▸ EXERCISE BRIEF: Copies of all lines that contain "images" are needed; take them from the data below.

▸ GIVEN DATA:
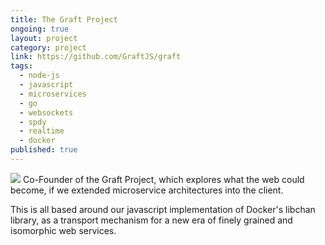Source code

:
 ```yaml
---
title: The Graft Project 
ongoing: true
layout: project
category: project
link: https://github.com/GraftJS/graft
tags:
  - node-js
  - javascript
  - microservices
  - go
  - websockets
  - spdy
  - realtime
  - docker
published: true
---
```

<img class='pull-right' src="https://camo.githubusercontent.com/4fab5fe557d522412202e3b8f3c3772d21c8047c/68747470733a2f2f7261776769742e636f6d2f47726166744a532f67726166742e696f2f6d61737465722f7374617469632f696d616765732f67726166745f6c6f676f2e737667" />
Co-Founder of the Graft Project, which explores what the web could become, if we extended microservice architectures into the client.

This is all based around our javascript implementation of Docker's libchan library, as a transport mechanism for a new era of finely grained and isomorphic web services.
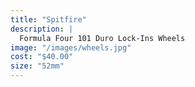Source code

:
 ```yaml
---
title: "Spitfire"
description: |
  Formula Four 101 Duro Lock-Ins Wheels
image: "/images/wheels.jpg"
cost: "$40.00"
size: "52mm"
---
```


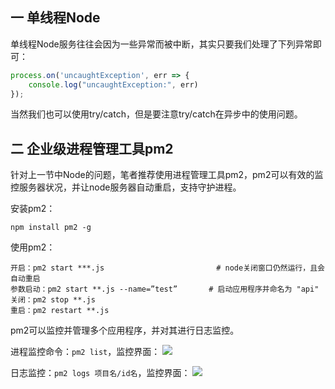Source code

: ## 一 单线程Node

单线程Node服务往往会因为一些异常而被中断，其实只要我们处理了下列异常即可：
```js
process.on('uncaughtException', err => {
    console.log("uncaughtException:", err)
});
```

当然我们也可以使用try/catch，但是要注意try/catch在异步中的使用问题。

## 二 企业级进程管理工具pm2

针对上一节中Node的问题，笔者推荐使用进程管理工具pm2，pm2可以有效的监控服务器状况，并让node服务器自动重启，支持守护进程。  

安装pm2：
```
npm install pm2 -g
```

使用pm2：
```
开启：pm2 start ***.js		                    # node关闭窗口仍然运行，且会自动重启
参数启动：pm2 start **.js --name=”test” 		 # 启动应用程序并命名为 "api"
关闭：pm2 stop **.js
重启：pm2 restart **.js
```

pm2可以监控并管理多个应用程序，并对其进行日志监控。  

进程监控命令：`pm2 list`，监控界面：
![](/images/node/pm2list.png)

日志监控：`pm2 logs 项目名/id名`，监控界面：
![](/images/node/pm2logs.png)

▸ SOLVED EXERCISE:
image: "/images/wheels.jpg"
![](/images/node/pm2list.png)
![](/images/node/pm2logs.png)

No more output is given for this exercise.